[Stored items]
++++++++

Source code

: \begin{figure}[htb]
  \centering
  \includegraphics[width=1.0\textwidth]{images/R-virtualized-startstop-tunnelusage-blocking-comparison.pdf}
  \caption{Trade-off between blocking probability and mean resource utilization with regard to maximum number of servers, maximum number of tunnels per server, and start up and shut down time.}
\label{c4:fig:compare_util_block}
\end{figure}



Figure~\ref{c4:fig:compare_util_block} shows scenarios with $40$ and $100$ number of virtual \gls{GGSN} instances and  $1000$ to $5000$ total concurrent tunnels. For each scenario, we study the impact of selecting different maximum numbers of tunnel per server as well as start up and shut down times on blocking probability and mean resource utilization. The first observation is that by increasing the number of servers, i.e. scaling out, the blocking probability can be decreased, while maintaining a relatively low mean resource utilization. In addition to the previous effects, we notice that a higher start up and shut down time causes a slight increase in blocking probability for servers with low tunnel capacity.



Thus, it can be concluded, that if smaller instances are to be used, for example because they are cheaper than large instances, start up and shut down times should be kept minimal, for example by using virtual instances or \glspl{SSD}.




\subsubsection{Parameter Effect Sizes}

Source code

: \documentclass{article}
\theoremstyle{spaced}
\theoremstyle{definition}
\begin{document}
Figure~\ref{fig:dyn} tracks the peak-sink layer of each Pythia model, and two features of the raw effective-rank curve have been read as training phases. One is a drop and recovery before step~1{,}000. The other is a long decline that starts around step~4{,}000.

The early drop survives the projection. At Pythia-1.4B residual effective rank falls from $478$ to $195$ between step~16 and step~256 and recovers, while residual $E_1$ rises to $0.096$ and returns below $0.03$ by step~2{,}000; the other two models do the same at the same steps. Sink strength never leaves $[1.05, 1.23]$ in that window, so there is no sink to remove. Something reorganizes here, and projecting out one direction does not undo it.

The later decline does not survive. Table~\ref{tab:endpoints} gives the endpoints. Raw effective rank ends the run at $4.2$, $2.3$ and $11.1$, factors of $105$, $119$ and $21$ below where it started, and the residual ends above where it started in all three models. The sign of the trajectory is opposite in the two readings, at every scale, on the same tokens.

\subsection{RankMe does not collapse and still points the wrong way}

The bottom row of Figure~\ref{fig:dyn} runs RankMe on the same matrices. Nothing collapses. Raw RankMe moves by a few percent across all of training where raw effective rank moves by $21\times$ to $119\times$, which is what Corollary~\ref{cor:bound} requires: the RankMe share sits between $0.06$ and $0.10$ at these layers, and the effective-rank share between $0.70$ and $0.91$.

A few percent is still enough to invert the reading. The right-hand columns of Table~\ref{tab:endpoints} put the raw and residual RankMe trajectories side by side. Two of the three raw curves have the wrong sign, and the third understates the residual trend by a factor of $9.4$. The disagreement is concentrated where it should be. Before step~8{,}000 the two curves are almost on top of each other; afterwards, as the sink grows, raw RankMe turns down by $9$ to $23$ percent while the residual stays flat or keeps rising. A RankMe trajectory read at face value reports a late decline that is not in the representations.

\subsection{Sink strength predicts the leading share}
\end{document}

++++++++

* Task:
Keeping every line exactly as it is, retype the entries shown above.

* Exercise answer:
Source code

: \begin{figure}[htb]
  \centering
  \includegraphics[width=1.0\textwidth]{images/R-virtualized-startstop-tunnelusage-blocking-comparison.pdf}
  \caption{Trade-off between blocking probability and mean resource utilization with regard to maximum number of servers, maximum number of tunnels per server, and start up and shut down time.}
\label{c4:fig:compare_util_block}
\end{figure}



Figure~\ref{c4:fig:compare_util_block} shows scenarios with $40$ and $100$ number of virtual \gls{GGSN} instances and  $1000$ to $5000$ total concurrent tunnels. For each scenario, we study the impact of selecting different maximum numbers of tunnel per server as well as start up and shut down times on blocking probability and mean resource utilization. The first observation is that by increasing the number of servers, i.e. scaling out, the blocking probability can be decreased, while maintaining a relatively low mean resource utilization. In addition to the previous effects, we notice that a higher start up and shut down time causes a slight increase in blocking probability for servers with low tunnel capacity.



Thus, it can be concluded, that if smaller instances are to be used, for example because they are cheaper than large instances, start up and shut down times should be kept minimal, for example by using virtual instances or \glspl{SSD}.




\subsubsection{Parameter Effect Sizes}

Source code

: \documentclass{article}
\theoremstyle{spaced}
\theoremstyle{definition}
\begin{document}
Figure~\ref{fig:dyn} tracks the peak-sink layer of each Pythia model, and two features of the raw effective-rank curve have been read as training phases. One is a drop and recovery before step~1{,}000. The other is a long decline that starts around step~4{,}000.

The early drop survives the projection. At Pythia-1.4B residual effective rank falls from $478$ to $195$ between step~16 and step~256 and recovers, while residual $E_1$ rises to $0.096$ and returns below $0.03$ by step~2{,}000; the other two models do the same at the same steps. Sink strength never leaves $[1.05, 1.23]$ in that window, so there is no sink to remove. Something reorganizes here, and projecting out one direction does not undo it.

The later decline does not survive. Table~\ref{tab:endpoints} gives the endpoints. Raw effective rank ends the run at $4.2$, $2.3$ and $11.1$, factors of $105$, $119$ and $21$ below where it started, and the residual ends above where it started in all three models. The sign of the trajectory is opposite in the two readings, at every scale, on the same tokens.

\subsection{RankMe does not collapse and still points the wrong way}

The bottom row of Figure~\ref{fig:dyn} runs RankMe on the same matrices. Nothing collapses. Raw RankMe moves by a few percent across all of training where raw effective rank moves by $21\times$ to $119\times$, which is what Corollary~\ref{cor:bound} requires: the RankMe share sits between $0.06$ and $0.10$ at these layers, and the effective-rank share between $0.70$ and $0.91$.

A few percent is still enough to invert the reading. The right-hand columns of Table~\ref{tab:endpoints} put the raw and residual RankMe trajectories side by side. Two of the three raw curves have the wrong sign, and the third understates the residual trend by a factor of $9.4$. The disagreement is concentrated where it should be. Before step~8{,}000 the two curves are almost on top of each other; afterwards, as the sink grows, raw RankMe turns down by $9$ to $23$ percent while the residual stays flat or keeps rising. A RankMe trajectory read at face value reports a late decline that is not in the representations.

\subsection{Sink strength predicts the leading share}
\end{document}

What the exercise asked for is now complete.